If a person has become familiar with the normal appearance of the mucous membranes inside a horse’s mouth, they may notice a change in color in more severely affected horses, accompanied with a slowing of what is referred to as the capillary refill time (CRT). This gives a general assessment of how well the heart and circulatory system is functioning, and whether endotoxemia may be developing. If a veterinarian were present, they would always complete a rectal palpation to try and determine if a major obstruction (impaction) or displacement is present. Again it is important, if surgery is a consideration at all, to make arrangements to get to a surgical facility before the overall systemic status of the patient deteriorates to the point where success becomes less likely.

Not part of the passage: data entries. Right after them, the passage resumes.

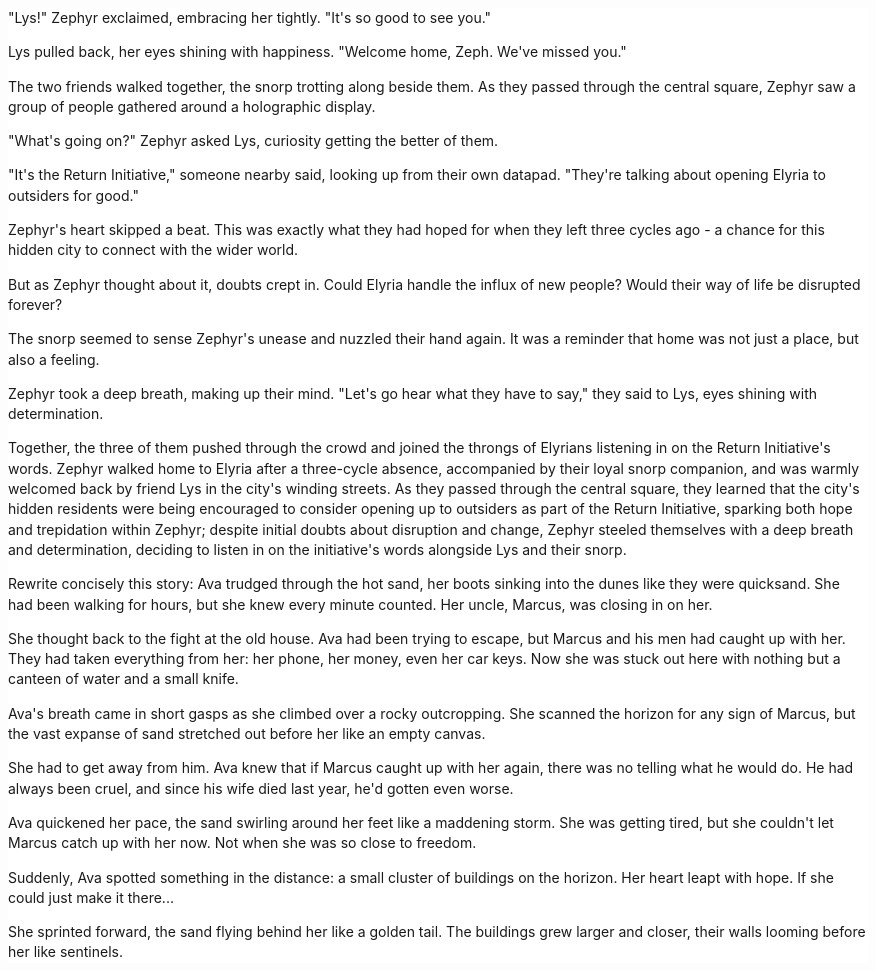 "Lys!" Zephyr exclaimed, embracing her tightly. "It's so good to see you."

Lys pulled back, her eyes shining with happiness. "Welcome home, Zeph. We've missed you."

The two friends walked together, the snorp trotting along beside them. As they passed through the central square, Zephyr saw a group of people gathered around a holographic display.

"What's going on?" Zephyr asked Lys, curiosity getting the better of them.

"It's the Return Initiative," someone nearby said, looking up from their own datapad. "They're talking about opening Elyria to outsiders for good."

Zephyr's heart skipped a beat. This was exactly what they had hoped for when they left three cycles ago - a chance for this hidden city to connect with the wider world.

But as Zephyr thought about it, doubts crept in. Could Elyria handle the influx of new people? Would their way of life be disrupted forever?

The snorp seemed to sense Zephyr's unease and nuzzled their hand again. It was a reminder that home was not just a place, but also a feeling.

Zephyr took a deep breath, making up their mind. "Let's go hear what they have to say," they said to Lys, eyes shining with determination.

Together, the three of them pushed through the crowd and joined the throngs of Elyrians listening in on the Return Initiative's words.
<start>Zephyr walked home to Elyria after a three-cycle absence, accompanied by their loyal snorp companion, and was warmly welcomed back by friend Lys in the city's winding streets. As they passed through the central square, they learned that the city's hidden residents were being encouraged to consider opening up to outsiders as part of the Return Initiative, sparking both hope and trepidation within Zephyr; despite initial doubts about disruption and change, Zephyr steeled themselves with a deep breath and determination, deciding to listen in on the initiative's words alongside Lys and their snorp.
<end>

Rewrite concisely this story:
Ava trudged through the hot sand, her boots sinking into the dunes like they were quicksand. She had been walking for hours, but she knew every minute counted. Her uncle, Marcus, was closing in on her.

She thought back to the fight at the old house. Ava had been trying to escape, but Marcus and his men had caught up with her. They had taken everything from her: her phone, her money, even her car keys. Now she was stuck out here with nothing but a canteen of water and a small knife.

Ava's breath came in short gasps as she climbed over a rocky outcropping. She scanned the horizon for any sign of Marcus, but the vast expanse of sand stretched out before her like an empty canvas.

She had to get away from him. Ava knew that if Marcus caught up with her again, there was no telling what he would do. He had always been cruel, and since his wife died last year, he'd gotten even worse.

Ava quickened her pace, the sand swirling around her feet like a maddening storm. She was getting tired, but she couldn't let Marcus catch up with her now. Not when she was so close to freedom.

Suddenly, Ava spotted something in the distance: a small cluster of buildings on the horizon. Her heart leapt with hope. If she could just make it there...

She sprinted forward, the sand flying behind her like a golden tail. The buildings grew larger and closer, their walls looming before her like sentinels.
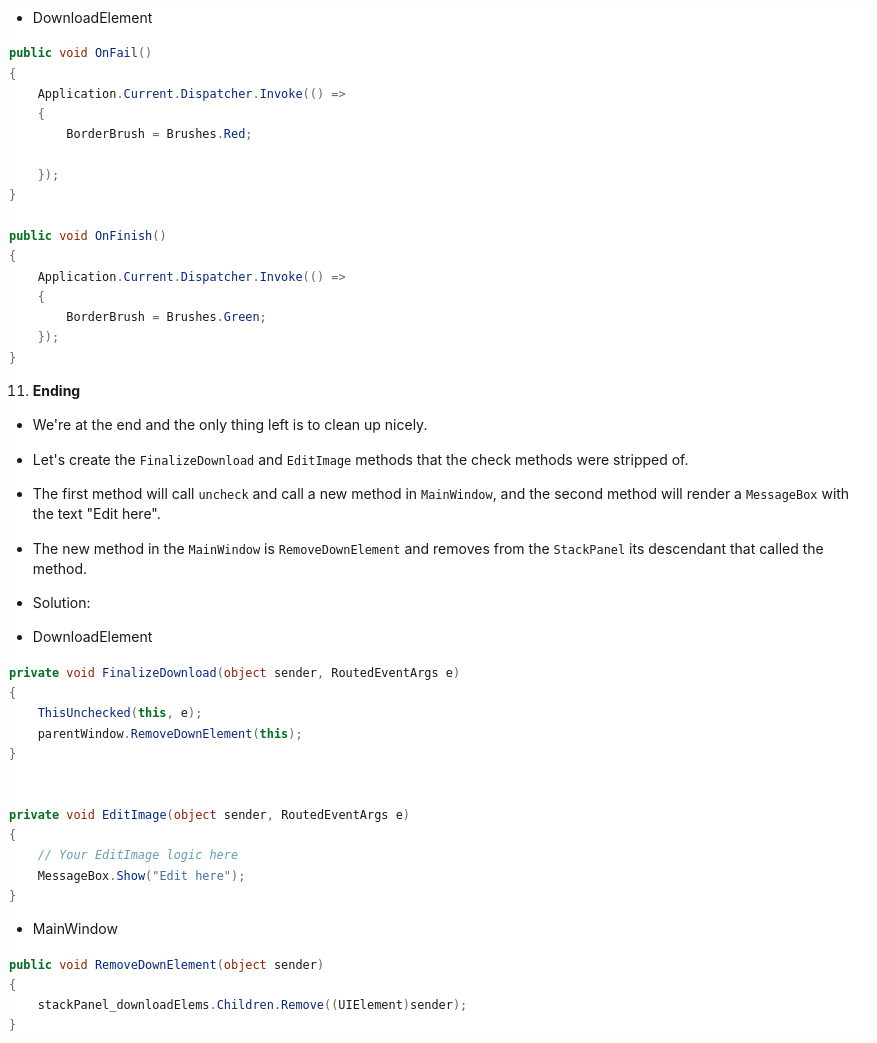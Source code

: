   - DownloadElement
```c#
public void OnFail()
{
	Application.Current.Dispatcher.Invoke(() =>
	{
		BorderBrush = Brushes.Red;
		
	});
}

public void OnFinish()
{
	Application.Current.Dispatcher.Invoke(() =>
	{
		BorderBrush = Brushes.Green;
	});
}
```

11. **Ending**

- We're at the end and the only thing left is to clean up nicely.
- Let's create the `FinalizeDownload` and `EditImage` methods that the check methods were stripped of. 
- The first method will call `uncheck` and call a new method in `MainWindow`, and the second method will render a `MessageBox` with the text "Edit here".
- The new method in the `MainWindow` is `RemoveDownElement` and removes from the `StackPanel` its descendant that called the method.

 - Solution:
  - DownloadElement
```c#
private void FinalizeDownload(object sender, RoutedEventArgs e)
{
	ThisUnchecked(this, e);
	parentWindow.RemoveDownElement(this);
}


private void EditImage(object sender, RoutedEventArgs e)
{
	// Your EditImage logic here
	MessageBox.Show("Edit here");
}
```

  - MainWindow
```c#
public void RemoveDownElement(object sender)
{
	stackPanel_downloadElems.Children.Remove((UIElement)sender);
}
```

What Can a Horse Owner Do?
Owners should know about proper nutrition and feeding practices so they can minimize the incidence of certain types of colic episodes. These would include impaction type obstructions from poor quality forage feeds or hay, or those resulting when many horses compete for the same supply of hay and the least dominant horses end up eating the hay that is left over. As many horses do not have access to pasture and grazing, feeding good quality hay and having consistent feeding routines can help avoid many intestinal upsets causing colic.
With their veterinarian, owners should discuss what procedures and protocols they should follow in the event they find their horse showing signs of colic. This allows for a plan to be made and followed that can help get the case to resolution whether it ends up being a transient mild case of colic, or one that ultimately requires surgery.